La testimonianza di Alice

Durante il progetto ho lavorato in un centro per giovani, supportando le attività quotidiane con i bambini e i ragazzi. Ho organizzato laboratori, cucinato ricette italiane, creato contenuti per i social media e collaborato all’organizzazione di eventi. Ho avuto anche l’opportunità di visitare altri centri giovanili dell’isola, scoprendo aspetti diversi del lavoro nel settore giovanile.
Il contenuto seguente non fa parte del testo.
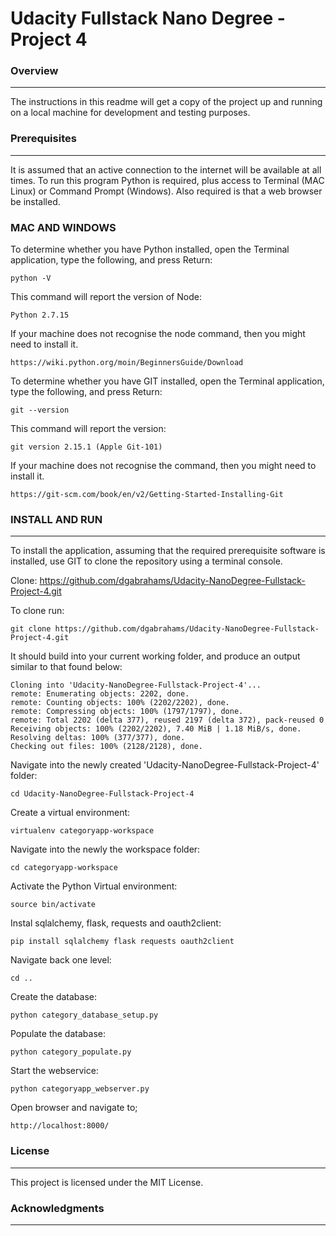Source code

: # Udacity Fullstack Nano Degree - Project 4

### Overview
---

The instructions in this readme will get a copy of the project up and running on a local machine for development and testing purposes.

### Prerequisites
---

It is assumed that an active connection to the internet will be available at all times. To run this program Python is required, plus access to Terminal (MAC Linux) or Command Prompt (Windows). Also required is that a web browser be installed.

### MAC AND WINDOWS

To determine whether you have Python installed, open the Terminal application, type the following, and press Return:
```
python -V
```

This command will report the version of Node:
```
Python 2.7.15
```

If your machine does not recognise the node command, then you might need to install it.
```
https://wiki.python.org/moin/BeginnersGuide/Download
```

To determine whether you have GIT installed, open the Terminal application, type the following, and press Return:
```
git --version
```

This command will report the version:
```
git version 2.15.1 (Apple Git-101)
```

If your machine does not recognise the command, then you might need to install it.
```
https://git-scm.com/book/en/v2/Getting-Started-Installing-Git
```

### INSTALL AND RUN
---

To install the application, assuming that the required prerequisite software is installed, use GIT to clone the repository using a terminal console.

Clone: https://github.com/dgabrahams/Udacity-NanoDegree-Fullstack-Project-4.git

To clone run:
```
git clone https://github.com/dgabrahams/Udacity-NanoDegree-Fullstack-Project-4.git
```

It should build into your current working folder, and produce an output similar to that found below:
```
Cloning into 'Udacity-NanoDegree-Fullstack-Project-4'...
remote: Enumerating objects: 2202, done.
remote: Counting objects: 100% (2202/2202), done.
remote: Compressing objects: 100% (1797/1797), done.
remote: Total 2202 (delta 377), reused 2197 (delta 372), pack-reused 0
Receiving objects: 100% (2202/2202), 7.40 MiB | 1.18 MiB/s, done.
Resolving deltas: 100% (377/377), done.
Checking out files: 100% (2128/2128), done.
```

Navigate into the newly created 'Udacity-NanoDegree-Fullstack-Project-4' folder:
```
cd Udacity-NanoDegree-Fullstack-Project-4
```

Create a virtual environment:
```
virtualenv categoryapp-workspace
```

Navigate into the newly the workspace folder:
```
cd categoryapp-workspace
```

Activate the Python Virtual environment:
```
source bin/activate
```

Instal sqlalchemy, flask, requests and oauth2client:
```
pip install sqlalchemy flask requests oauth2client
```

Navigate back one level:
```
cd ..
```

Create the database:
```
python category_database_setup.py
```

Populate the database:
```
python category_populate.py
```

Start the webservice:
```
python categoryapp_webserver.py
```

Open browser and navigate to;
```
http://localhost:8000/
```

### License
---

This project is licensed under the MIT License.

### Acknowledgments
---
Oltre alla parte lavorativa, questa esperienza mi ha permesso di immergermi completamente nella cultura estone. Ho visto l’aurora boreale, camminato e guidato sul mare ghiacciato, provato la sauna, partecipato a tradizioni pasquali locali, assistito a concerti e balli tradizionali e scoperto luoghi naturali meravigliosi. Grazie alle persone del posto ho potuto conoscere l’isola in modo autentico, visitando fari, spiagge, foreste e vivendo momenti che difficilmente avrei potuto sperimentare da turista.
Uno degli aspetti più belli è stato l’incontro con le persone. Ho conosciuto altri volontari internazionali, colleghi, bambini e locals che mi hanno accolta con grande gentilezza. In particolare, attraverso uno scambio linguistico con alcune persone del posto, ho avuto l’opportunità di migliorare il mio estone e allo stesso tempo condividere la lingua e la cultura italiana.
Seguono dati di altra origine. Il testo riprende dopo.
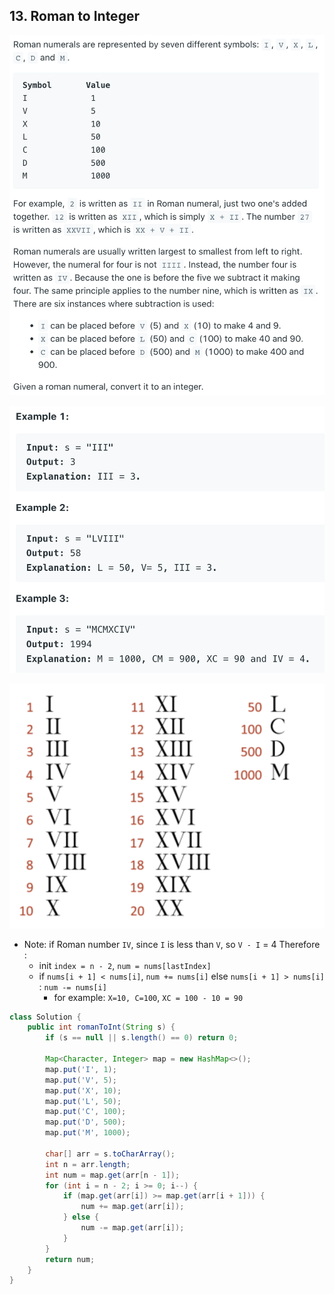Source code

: ## 13. Roman to Integer
![](img/2022-05-08-11-28-21.png)

![](img/2022-05-08-11-28-32.png)

![](img/2022-05-08-11-51-20.png)

- Note: if Roman number `IV`, since `I` is less than `V`, so `V - I` = 4
  Therefore :
  - init `index = n - 2`, `num = nums[lastIndex]`
  - if `nums[i + 1] < nums[i]`, `num += nums[i]`
    else `nums[i + 1] > nums[i]` : `num -= nums[i]`
    - for example: `X=10, C=100`, `XC = 100 - 10 = 90`

```java
class Solution {
    public int romanToInt(String s) {
        if (s == null || s.length() == 0) return 0;
        
        Map<Character, Integer> map = new HashMap<>();
        map.put('I', 1);
        map.put('V', 5);
        map.put('X', 10);
        map.put('L', 50);
        map.put('C', 100);
        map.put('D', 500);
        map.put('M', 1000);
        
        char[] arr = s.toCharArray();
        int n = arr.length;
        int num = map.get(arr[n - 1]);
        for (int i = n - 2; i >= 0; i--) {
            if (map.get(arr[i]) >= map.get(arr[i + 1])) {
                num += map.get(arr[i]);
            } else {
                num -= map.get(arr[i]);
            }
        } 
        return num;
    }
}
```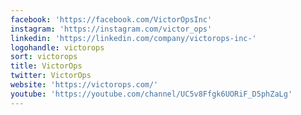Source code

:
 ```yaml
---
facebook: 'https://facebook.com/VictorOpsInc'
instagram: 'https://instagram.com/victor_ops'
linkedin: 'https://linkedin.com/company/victorops-inc-'
logohandle: victorops
sort: victorops
title: VictorOps
twitter: VictorOps
website: 'https://victorops.com/'
youtube: 'https://youtube.com/channel/UC5v8Ffgk6UORiF_D5phZaLg'
---
```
Questa esperienza mi ha aiutata a diventare più indipendente, ad avere più fiducia in me stessa e a uscire dalla mia zona di comfort. Ho imparato a gestire situazioni nuove, a lavorare in un contesto internazionale e ad adattarmi a una cultura diversa dalla mia. Ma soprattutto ho imparato che spesso le esperienze più belle nascono quando si ha il coraggio di partire e mettersi in gioco.
Consiglierei il Corpo Europeo di Solidarietà a chiunque abbia voglia di crescere, conoscere nuove persone e vivere un’esperienza autentica all’estero. Per me non è stato solo un progetto di volontariato, ma un percorso personale che mi ha lasciato ricordi, amicizie e insegnamenti che porterò con me anche dopo il ritorno in Italia.